Her goal, when taking on these types of projects, is to give every student a taste of the theater experience.

"What was created in the five days, I hope, were parameters that were realistically set for the kids to push their edge and rise to something," she said. "The way I see it is: I definitely have done some professional works and have done some things in the city, and I love high art, but ultimately, I want to be living in a world and a Vermont where the arts are integrated into every day, specifically storytelling, which is a dying art form."

Denton does not expect the students to feel how good the experience had been for them until later on.

"It's such a push for a big reach," she said. "But when the dust settles, they sing all the songs together, they remember what they created. I think these shows, because it was their ideas and song choices, really stick with them for a long time and make an impact."

Denton described Principal Matt Martyn as "very, very supportive" of the project — something she said is not always the case in other schools — and "just totally amazing, so friendly, so into it." He played with some teachers and students in the band for the show.

Martyn said he has witnessed performing arts have "a profound impact on student learning."

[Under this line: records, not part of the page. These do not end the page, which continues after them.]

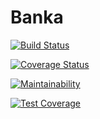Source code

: # Banka
[![Build Status](https://travis-ci.com/Moise1/Banka.svg?branch=develop)](https://travis-ci.com/Moise1/Banka) 

[![Coverage Status](https://coveralls.io/repos/github/Moise1/Banka/badge.svg)](https://coveralls.io/github/Moise1/Banka)

[![Maintainability](https://api.codeclimate.com/v1/badges/a84eb00f2413f8dae0f2/maintainability)](https://codeclimate.com/github/Moise1/Banka/maintainability)

[![Test Coverage](https://api.codeclimate.com/v1/badges/a84eb00f2413f8dae0f2/test_coverage)](https://codeclimate.com/github/Moise1/Banka/test_coverage)
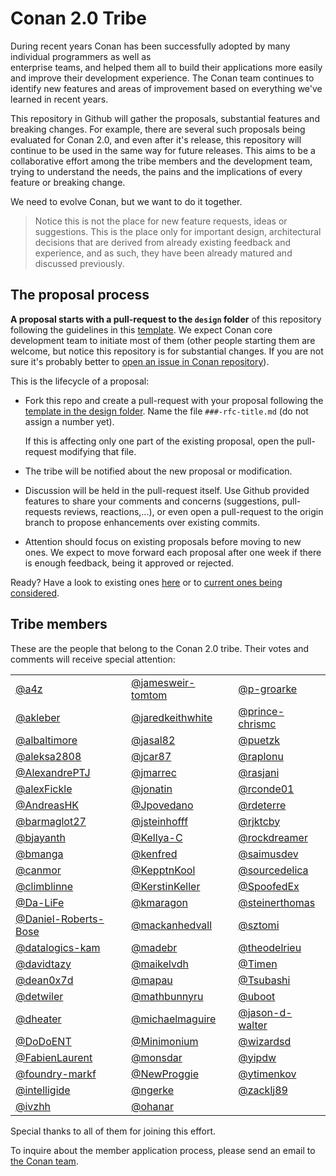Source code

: # Conan 2.0 Tribe

During
recent years Conan has been successfully adopted by many individual programmers as well as  
enterprise teams, and helped them all to build their applications more easily and improve their 
development experience. The Conan team continues to identify new features and areas of improvement
based on everything we've learned in recent years.

This repository in Github will gather the proposals, substantial features and 
breaking changes.  For example, there are several such proposals being evaluated for Conan 2.0, and even after it's release, this repository will continue to be used in the same way for future releases. This aims to be a collaborative
effort among the tribe members and the development team, trying to understand 
the needs, the pains and the implications of every feature or breaking change.

We need to evolve Conan, but we want to do it together.


> Notice this is not the place for new feature requests, ideas or suggestions. 
  This is the place only for important design, architectural decisions that 
  are derived from already existing feedback and experience, and as such, they 
  have been already matured and discussed previously.


The proposal process
--------------------

**A proposal starts with a pull-request to the `design` folder** of this repository
following the guidelines in this [template](design/_TEMPLATE.md). We expect Conan
core development team to initiate most of them (other people starting them are
welcome, but notice this repository is for substantial changes. If you are not sure
it's probably better to 
[open an issue in Conan repository](https://github.com/conan-io/conan/issues)).

This is the lifecycle of a proposal:

 * Fork this repo and create a pull-request with your proposal following the
   [template in the design folder](design/_TEMPLATE.md). Name the file 
   `###-rfc-title.md` (do not assign a number yet).

   If this is affecting only one part of the existing proposal, open the pull-request
   modifying that file.

 * The tribe will be notified about the new proposal or modification.

 * Discussion will be held in the pull-request itself. Use Github provided features
   to share your comments and concerns (suggestions, pull-requests reviews, 
   reactions,...), or even open a pull-request to the origin branch to propose
   enhancements over existing commits.

 * Attention should focus on existing proposals before moving to new ones. We expect
   to move forward each proposal after one week if there is enough feedback, being it
   approved or rejected.

Ready? Have a look to existing ones [here](design/) or to 
[current ones being considered](https://github.com/conan-io/tribe/pulls).


Tribe members
-------------

These are the people that belong to the Conan 2.0 tribe. Their votes and comments
will receive special attention:


|                      |                     |                     |
|----------------------|---------------------|---------------------|
| [@a4z](https://github.com/a4z) | [@jamesweir-tomtom](https://github.com/jamesweir-tomtom) | [@p-groarke](https://github.com/p-groarke) |
| [@akleber](https://github.com/akleber) | [@jaredkeithwhite](https://github.com/jaredkeithwhite) | [@prince-chrismc](https://github.com/prince-chrismc) |
| [@albaltimore](https://github.com/albaltimore) | [@jasal82](https://github.com/jasal82) | [@puetzk](https://github.com/puetzk) |
| [@aleksa2808](https://github.com/aleksa2808) | [@jcar87](https://github.com/jcar87) | [@raplonu](https://github.com/raplonu) |
| [@AlexandrePTJ](https://github.com/AlexandrePTJ) | [@jmarrec](https://github.com/jmarrec) | [@rasjani](https://github.com/rasjani) |
| [@alexFickle](https://github.com/alexFickle) | [@jonatin](https://github.com/jonatin) | [@rconde01](https://github.com/rconde01) |
| [@AndreasHK](https://github.com/AndreasHK) | [@Jpovedano](https://github.com/Jpovedano) | [@rdeterre](https://github.com/rdeterre) |
| [@barmaglot27](https://github.com/barmaglot27) | [@jsteinhofff](https://github.com/jsteinhofff) | [@rjktcby](https://github.com/rjktcby) |
| [@bjayanth](https://github.com/bjayanth) | [@Kellya-C](https://github.com/Kellya-C) | [@rockdreamer](https://github.com/rockdreamer) |
| [@bmanga](https://github.com/bmanga) | [@kenfred](https://github.com/kenfred) | [@saimusdev](https://github.com/saimusdev) |
| [@canmor](https://github.com/canmor) | [@KepptnKool](https://github.com/KepptnKool) | [@sourcedelica](https://github.com/sourcedelica) |
| [@climblinne](https://github.com/climblinne) | [@KerstinKeller](https://github.com/KerstinKeller) | [@SpoofedEx](https://github.com/SpoofedEx) |
| [@Da-LiFe](https://github.com/Da-LiFe) | [@kmaragon](https://github.com/kmaragon) | [@steinerthomas](https://github.com/steinerthomas) |
| [@Daniel-Roberts-Bose](https://github.com/Daniel-Roberts-Bose) | [@mackanhedvall](https://github.com/mackanhedvall) | [@sztomi](https://github.com/sztomi) |
| [@datalogics-kam](https://github.com/datalogics-kam) | [@madebr](https://github.com/madebr) | [@theodelrieu](https://github.com/theodelrieu) |
| [@davidtazy](https://github.com/davidtazy) | [@maikelvdh](https://github.com/maikelvdh) | [@Timen](https://github.com/Timen) |
| [@dean0x7d](https://github.com/dean0x7d) | [@mapau](https://github.com/mapau) | [@Tsubashi](https://github.com/Tsubashi) |
| [@detwiler](https://github.com/detwiler) | [@mathbunnyru](https://github.com/mathbunnyru) | [@uboot](https://github.com/uboot) |
| [@dheater](https://github.com/dheater) | [@michaelmaguire](https://github.com/michaelmaguire) | [@jason-d-walter](https://github.com/jason-d-walter) |
| [@DoDoENT](https://github.com/DoDoENT) | [@Minimonium](https://github.com/Minimonium) | [@wizardsd](https://github.com/wizardsd) |
| [@FabienLaurent](https://github.com/FabienLaurent) | [@monsdar](https://github.com/monsdar) | [@yipdw](https://github.com/yipdw) |
| [@foundry-markf](https://github.com/foundry-markf) | [@NewProggie](https://github.com/NewProggie) | [@ytimenkov](https://github.com/ytimenkov) |
| [@intelligide](https://github.com/intelligide) | [@ngerke](https://github.com/ngerke) | [@zacklj89](https://github.com/zacklj89) |
| [@ivzhh](https://github.com/ivzhh) | [@ohanar](https://github.com/ohanar) |  |

Special thanks to all of them for joining this effort.

To inquire about the member application process, please send an email to [the Conan team](mailto:tribe-maintainers@conan.io?subject=Conan%20Tribe%20Question).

"When performance is involved, students must pay close attention to detail, they must project their message either with voice or actions," he said. "With this production, teamwork was required. They independently developed their own ideas into brief skits, improved and rehearsed those ideas independently, and produced a funny, fast-paced, performance in a remarkably small amount of time. Through performance kids can learn self-confidence, presentation, and communication skills that will transfer to school projects, job interviews, careers in the military or trades, college interviews, you name it."

Martyn said he was "very impressed" with the performance.

"My favorite part was watching the response from the younger kids to the comedy and messages presented by the older kids," he said, calling it "priceless."

Guminak said she feels thankful that Martyn is "very open and supportive of something like this at the school."

"And I'm also thankful to the teachers because they really are able to go with the flow, because the schedule has been changing on a regular basis and they have been OK with it," she said.